There goes the neighbourhood  

Great link though


----------



## Stanley Edwards (Jan 15, 2010)

jer said:


> What, to live there?
> 
> I can certainly see the attraction in all these hidden cities across the world in a curiosity sense but also, these are other people's homes... I'd wait to be invited first



The whole subject of 'ghost cities' and the ever expanding unofficial urban population is fascinating. I was woken this morning by Policia Nacional  Another safe, warm, dry, FREE bed gone. I had no idea that Vegas had such an established 'ghost city'.  as fuck!

Yes - they're peoples homes, but why wouldn't they be any more open to visitors than anyone else? Seriously, of all the unofficial places I've visited the people living there are more willing to invite you in than in normal surburbia. They generally rely on strong community values. They have no police to call if needed!


----------



## zenie (Jan 15, 2010)

Badgers said:


> There goes the neighbourhood
> 
> Great link though


 
Innit! Watch out Vegas! 

Sad, but awesome at the same time


----------



## HarryinOz (Jan 18, 2010)

I watched a doco. on the people who lived under New York...about 3-3 1/2 thousand of them! many in old subways and the tunnels that run under them...wonder if it's like futurama?

Thing is though, in the richest nation on earth so many homless....and that was just the number who had a bed.

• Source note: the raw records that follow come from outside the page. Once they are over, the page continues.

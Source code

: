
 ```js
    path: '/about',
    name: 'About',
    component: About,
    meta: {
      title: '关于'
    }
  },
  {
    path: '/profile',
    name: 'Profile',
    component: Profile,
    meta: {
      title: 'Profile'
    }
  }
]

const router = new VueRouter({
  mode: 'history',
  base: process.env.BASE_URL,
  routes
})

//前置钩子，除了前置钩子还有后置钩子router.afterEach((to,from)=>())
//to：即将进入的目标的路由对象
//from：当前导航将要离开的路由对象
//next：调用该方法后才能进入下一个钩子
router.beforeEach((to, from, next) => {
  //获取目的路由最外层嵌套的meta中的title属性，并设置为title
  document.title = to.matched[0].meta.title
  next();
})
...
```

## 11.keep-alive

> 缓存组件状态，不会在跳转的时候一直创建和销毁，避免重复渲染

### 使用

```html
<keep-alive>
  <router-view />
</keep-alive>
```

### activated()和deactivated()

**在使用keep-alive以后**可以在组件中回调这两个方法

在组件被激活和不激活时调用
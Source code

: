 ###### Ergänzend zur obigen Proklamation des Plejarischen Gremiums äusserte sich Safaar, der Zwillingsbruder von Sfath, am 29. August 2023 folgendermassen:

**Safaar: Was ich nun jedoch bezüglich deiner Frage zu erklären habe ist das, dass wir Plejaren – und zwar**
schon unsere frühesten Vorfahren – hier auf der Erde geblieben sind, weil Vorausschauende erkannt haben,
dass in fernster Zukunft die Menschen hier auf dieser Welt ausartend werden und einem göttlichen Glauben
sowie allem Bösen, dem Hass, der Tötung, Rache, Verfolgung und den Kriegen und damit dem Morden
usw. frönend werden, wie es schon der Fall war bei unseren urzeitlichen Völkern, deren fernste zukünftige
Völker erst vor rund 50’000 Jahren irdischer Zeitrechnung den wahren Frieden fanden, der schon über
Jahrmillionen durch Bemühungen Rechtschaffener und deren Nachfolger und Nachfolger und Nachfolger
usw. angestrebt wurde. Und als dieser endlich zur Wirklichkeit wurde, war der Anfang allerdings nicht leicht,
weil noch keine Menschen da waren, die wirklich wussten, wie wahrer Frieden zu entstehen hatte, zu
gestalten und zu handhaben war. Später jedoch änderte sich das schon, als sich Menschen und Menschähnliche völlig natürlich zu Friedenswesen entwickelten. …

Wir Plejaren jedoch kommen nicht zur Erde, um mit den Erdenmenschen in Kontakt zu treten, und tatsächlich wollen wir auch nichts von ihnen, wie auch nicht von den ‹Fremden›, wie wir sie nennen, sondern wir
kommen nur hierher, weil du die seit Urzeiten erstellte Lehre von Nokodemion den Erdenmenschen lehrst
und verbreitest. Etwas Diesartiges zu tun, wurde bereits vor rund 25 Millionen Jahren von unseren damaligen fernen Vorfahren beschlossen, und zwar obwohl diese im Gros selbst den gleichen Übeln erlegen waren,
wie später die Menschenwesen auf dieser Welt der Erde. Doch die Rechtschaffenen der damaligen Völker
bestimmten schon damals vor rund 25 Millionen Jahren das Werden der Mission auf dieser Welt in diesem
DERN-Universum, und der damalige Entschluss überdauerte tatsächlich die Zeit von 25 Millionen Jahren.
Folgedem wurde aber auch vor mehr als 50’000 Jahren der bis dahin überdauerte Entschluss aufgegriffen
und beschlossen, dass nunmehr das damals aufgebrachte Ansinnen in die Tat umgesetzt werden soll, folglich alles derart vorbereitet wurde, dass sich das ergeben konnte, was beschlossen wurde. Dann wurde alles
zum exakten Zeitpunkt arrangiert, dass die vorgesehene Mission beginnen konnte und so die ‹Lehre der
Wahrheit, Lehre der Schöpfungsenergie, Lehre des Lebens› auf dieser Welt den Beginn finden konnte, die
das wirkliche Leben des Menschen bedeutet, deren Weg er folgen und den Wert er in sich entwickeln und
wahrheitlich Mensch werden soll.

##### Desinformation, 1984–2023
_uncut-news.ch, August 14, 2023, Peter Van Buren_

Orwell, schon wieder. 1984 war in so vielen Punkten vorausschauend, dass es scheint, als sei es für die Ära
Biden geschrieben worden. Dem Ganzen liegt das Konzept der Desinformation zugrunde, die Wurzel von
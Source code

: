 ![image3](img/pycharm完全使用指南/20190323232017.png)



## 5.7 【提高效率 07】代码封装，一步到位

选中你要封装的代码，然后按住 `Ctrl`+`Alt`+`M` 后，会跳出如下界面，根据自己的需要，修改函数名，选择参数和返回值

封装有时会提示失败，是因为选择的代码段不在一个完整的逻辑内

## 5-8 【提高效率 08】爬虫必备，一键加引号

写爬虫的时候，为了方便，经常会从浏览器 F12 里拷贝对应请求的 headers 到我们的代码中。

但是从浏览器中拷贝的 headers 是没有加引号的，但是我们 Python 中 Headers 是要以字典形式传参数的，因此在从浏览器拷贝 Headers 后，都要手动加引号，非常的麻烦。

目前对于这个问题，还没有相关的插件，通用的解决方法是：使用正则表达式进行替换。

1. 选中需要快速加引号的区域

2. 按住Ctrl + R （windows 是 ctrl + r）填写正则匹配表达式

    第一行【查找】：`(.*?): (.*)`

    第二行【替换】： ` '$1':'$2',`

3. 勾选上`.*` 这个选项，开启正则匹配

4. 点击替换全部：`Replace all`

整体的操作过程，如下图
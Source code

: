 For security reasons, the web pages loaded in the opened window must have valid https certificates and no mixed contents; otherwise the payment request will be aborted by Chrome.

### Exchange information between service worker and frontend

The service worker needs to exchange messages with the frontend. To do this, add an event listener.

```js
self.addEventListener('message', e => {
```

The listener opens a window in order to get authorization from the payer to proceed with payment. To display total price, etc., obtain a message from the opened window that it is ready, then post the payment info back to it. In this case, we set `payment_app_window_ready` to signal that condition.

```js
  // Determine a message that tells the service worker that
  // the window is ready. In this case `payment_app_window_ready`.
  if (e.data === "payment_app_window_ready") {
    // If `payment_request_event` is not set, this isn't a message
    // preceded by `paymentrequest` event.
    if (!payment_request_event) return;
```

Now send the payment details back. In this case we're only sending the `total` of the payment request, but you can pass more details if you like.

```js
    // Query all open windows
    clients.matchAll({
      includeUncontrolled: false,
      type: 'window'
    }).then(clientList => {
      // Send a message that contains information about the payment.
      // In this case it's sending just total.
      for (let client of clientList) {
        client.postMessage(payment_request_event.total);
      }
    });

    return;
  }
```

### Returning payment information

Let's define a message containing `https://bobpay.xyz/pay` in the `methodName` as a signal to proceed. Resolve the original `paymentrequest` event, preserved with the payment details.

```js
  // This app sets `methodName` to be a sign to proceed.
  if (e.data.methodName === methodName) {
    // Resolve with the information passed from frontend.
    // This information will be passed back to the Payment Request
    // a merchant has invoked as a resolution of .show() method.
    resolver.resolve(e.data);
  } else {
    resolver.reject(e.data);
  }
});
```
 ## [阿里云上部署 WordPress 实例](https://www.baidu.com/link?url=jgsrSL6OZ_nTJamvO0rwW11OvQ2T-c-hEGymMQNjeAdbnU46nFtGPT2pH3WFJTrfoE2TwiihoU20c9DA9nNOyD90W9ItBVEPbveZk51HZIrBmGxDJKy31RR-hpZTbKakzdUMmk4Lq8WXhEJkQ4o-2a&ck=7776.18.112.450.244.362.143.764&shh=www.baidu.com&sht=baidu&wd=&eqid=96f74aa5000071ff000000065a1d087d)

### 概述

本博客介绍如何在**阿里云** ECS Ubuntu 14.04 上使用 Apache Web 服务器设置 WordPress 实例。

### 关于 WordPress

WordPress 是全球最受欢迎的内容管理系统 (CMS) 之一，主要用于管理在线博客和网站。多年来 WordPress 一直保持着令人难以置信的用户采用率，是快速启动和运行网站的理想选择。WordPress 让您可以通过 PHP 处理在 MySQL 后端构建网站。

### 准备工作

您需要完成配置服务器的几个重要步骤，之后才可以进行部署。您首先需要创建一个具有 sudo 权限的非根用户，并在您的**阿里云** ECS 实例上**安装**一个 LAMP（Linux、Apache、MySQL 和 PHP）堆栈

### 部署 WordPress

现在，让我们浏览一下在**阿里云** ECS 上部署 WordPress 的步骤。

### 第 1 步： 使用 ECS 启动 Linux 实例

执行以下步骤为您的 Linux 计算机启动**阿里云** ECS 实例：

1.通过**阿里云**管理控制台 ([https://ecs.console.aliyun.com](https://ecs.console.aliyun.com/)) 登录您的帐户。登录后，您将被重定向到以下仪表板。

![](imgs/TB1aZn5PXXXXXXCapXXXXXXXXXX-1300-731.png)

BTW. they used to get in by these gates in the parks (central park I'd imagine, but these gates were well hidden and kept that way.


----------



## Detroit City (Jan 18, 2010)

i didn't know there were tunnels under vegas


----------



## 8ball (Jan 18, 2010)

Fuck me - makes me think of Futurama!


----------



## little_legs (Jan 18, 2010)

A couple of months ago, I heard on Radio 4's Americana program US author Matthew O'Brien discussing his book 'Beneath the Neon: Life and Death in the Tunnels of Las Vegas'. I got the impression that life in the tunnels was less romantic than one would hope ...


----------



## Bernie Gunther (Jan 18, 2010)

http://en.wikipedia.org/wiki/Catacombs_of_Paris


----------



## little_legs (Jan 18, 2010)

Bernie Gunther said:


> http://en.wikipedia.org/wiki/Catacombs_of_Paris



Oh yes... these were covered extensively by Victor Hugo. I think Gavroche lived in one for some time.


----------



## Bernie Gunther (Jan 18, 2010)

My mate Andy lived in the 13th Arondisment (or however you spell it) and there was a way in near his flat. Wonderful place.


----------



## little_legs (Jan 18, 2010)

Bernie Gunther said:


> My mate Andy lived in the 13th Arondisment (or however you spell it) and there was a way in near his flat. Wonderful place.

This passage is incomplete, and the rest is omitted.